Global Crisis Precipitated by Picture of Homemade Bread:

A blogger has unwittingly caused a crisis of immense proportions by posting pictures of his mother's homemade bread on his blog.

Problems started when a certain P.B. N'Jamer happened upon the posting as he was perusing all blogs containing the hit-word "and." "A funny thing happened when I saw that picture," says N'Jamer -- "I suddenly became extremely -- ferociously --hungry!" N'Jamer continued to say "It was weird, because I'm like, totally not an obsessive personality at all!"

N'Jamer immediately signed in to his online weight-watchers support group to see if he could get any help. The only other person in the chatroom was a UN official who agreed to correspond with us on condition of anonymity. N'Jamer related the incident in a flood of emoticons to his new-found friend (whom we will call The Patriot), who asked for a link to the blog out of curiosity. The Patriot (who was in the middle of drafting a notice of impending belligerence to North Korea should they continue in their belligerence) was so struck with the symmetry and symbolism of the bread that his missive suddenly became irrevocably encrusted in breaded metaphors and panache.

The Patriot traveled to the nearest healthfood store to buy some 19-grain bread, and munched happily as he pounded out the last syllables of notice on his iPhone.

" ... and from these burning sanctions (which we can deliver in less time than it takes to bake a loaf of fine european artisan bread) your economy will suddenly shrink like fluff of white bread in the hand of a powerful european artisan baker. From this bad batch there would be no rising. Sincerely, ____________. P.S. Check this out."

When Hyung Hoo Pah (The Minister of Defense) in North Korea received this notice, he immediately rearranged the entire defense budget. Hoo Pah declined to comment when we attempted to contact him for the details, but it is now clear from satellite images that 97.6% of North Korea's nuclear budget has been rerouted to the making of artisan breads.

"This reflects a dangerous shift in the mentality of them North Koreans" warns defense secretary Ram Punckle of the United States. "We think this could be the ushering in of an era of bread war" says Punckle. Massive rearrangements in defense strategy appear to be happening on an international level. "It's called a tumble-loaf effect" says senior analyst Bertrand ('Bump') ThCurve of International Bread Management (IBM) Inc. "We saw it happen in 124 B.C. when Mithridates II succeeds Artabanus as king of Parthia... I mean, this stuff is happening all the time!"

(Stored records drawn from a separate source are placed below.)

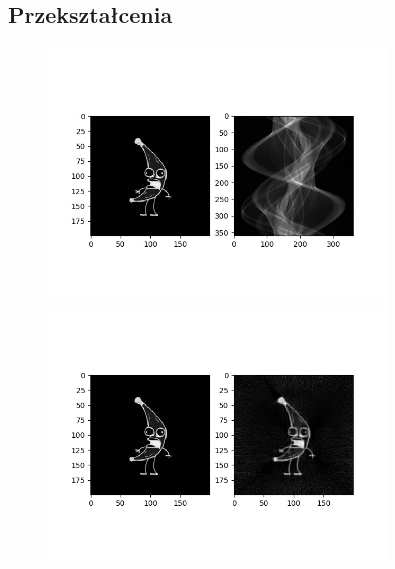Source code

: \documentclass{article}
\begin{document}
\subsection{Przekształcenia}
\begin{figure}[H]
\begin{center}
\includegraphics[width=0.8\textwidth]{./banana/sinogram.jpg}
\includegraphics[width=0.8\textwidth]{./banana/reconstructedImg2.png}
\end{center}
\end{figure}
\end{document}
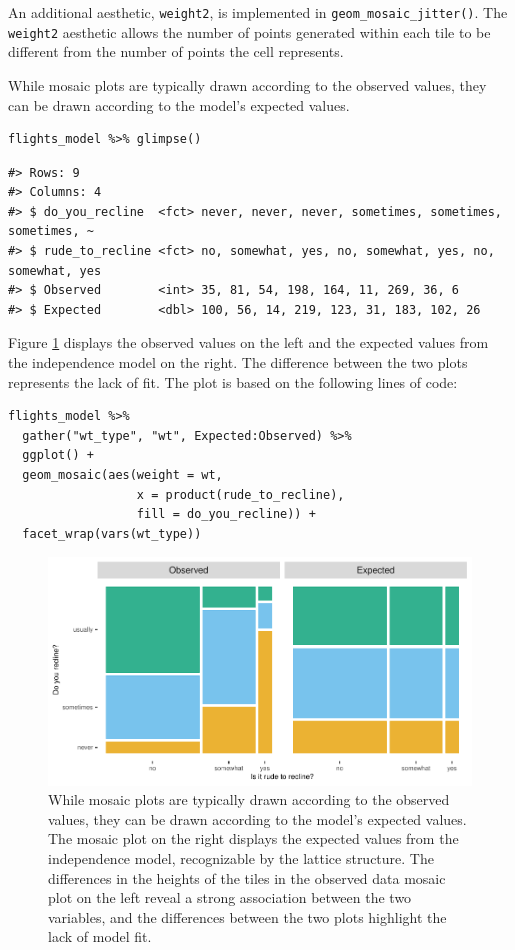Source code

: An additional aesthetic, \texttt{weight2}, is implemented in \texttt{geom\_mosaic\_jitter()}. The \texttt{weight2} aesthetic allows the number of points generated within each tile to be different from the number of points the cell represents.

While mosaic plots are typically drawn according to the observed values, they can be drawn according to the model's expected values.

\begin{verbatim}
flights_model %>% glimpse()
\end{verbatim}

\begin{verbatim}
#> Rows: 9
#> Columns: 4
#> $ do_you_recline  <fct> never, never, never, sometimes, sometimes, sometimes, ~
#> $ rude_to_recline <fct> no, somewhat, yes, no, somewhat, yes, no, somewhat, yes
#> $ Observed        <int> 35, 81, 54, 198, 164, 11, 269, 36, 6
#> $ Expected        <dbl> 100, 56, 14, 219, 123, 31, 183, 102, 26
\end{verbatim}

Figure \ref{fig:model} displays the observed values on the left and the expected values from the independence model on the right. The difference between the two plots represents the lack of fit. The plot is based on the following lines of code:

\begin{verbatim}
flights_model %>% 
  gather("wt_type", "wt", Expected:Observed) %>% 
  ggplot() + 
  geom_mosaic(aes(weight = wt, 
                  x = product(rude_to_recline), 
                  fill = do_you_recline)) +
  facet_wrap(vars(wt_type))
\end{verbatim}

\begin{figure}[h]

{\centering \includegraphics[width=1\linewidth]{jeppson-hofmann_files/figure-latex/model-1} 

}

\caption{While mosaic plots are typically drawn according to the observed values, they can be drawn according to the model's expected values. The mosaic plot on the right displays the expected values from the independence model, recognizable by the lattice structure. The differences in the heights of the tiles in the observed data mosaic plot on the left reveal a strong association between the two variables, and the differences between the two plots highlight the lack of model fit.}\label{fig:model}
\end{figure}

It is a crisis of almost unconceivable magnitude, but for the man it started with, things have been looking up. P.B. N'Jamer's wife reports that he has been talking a blue streak about "some eastern oriental concept of perfection ... something Shangri --- Shangri --- Shangri-loaf I think. Anyways, I've never seen him so blissfully happy!"

-- Reported by Hohn E. Jelliott -- Harpswell, ME.

3 comments:

Threads Everywhere said...

What a batch of interesting news to chew on. I'll have to let it rest, and rise to an appropriate response when kneaded. Yo friend, Yeastie

Unknown said...

Certainly food for thought; I'll spread the word.

Chopsticks on Oboe said...

Brilliant broadcast! Better beware of a beastly bombardment of bread batter!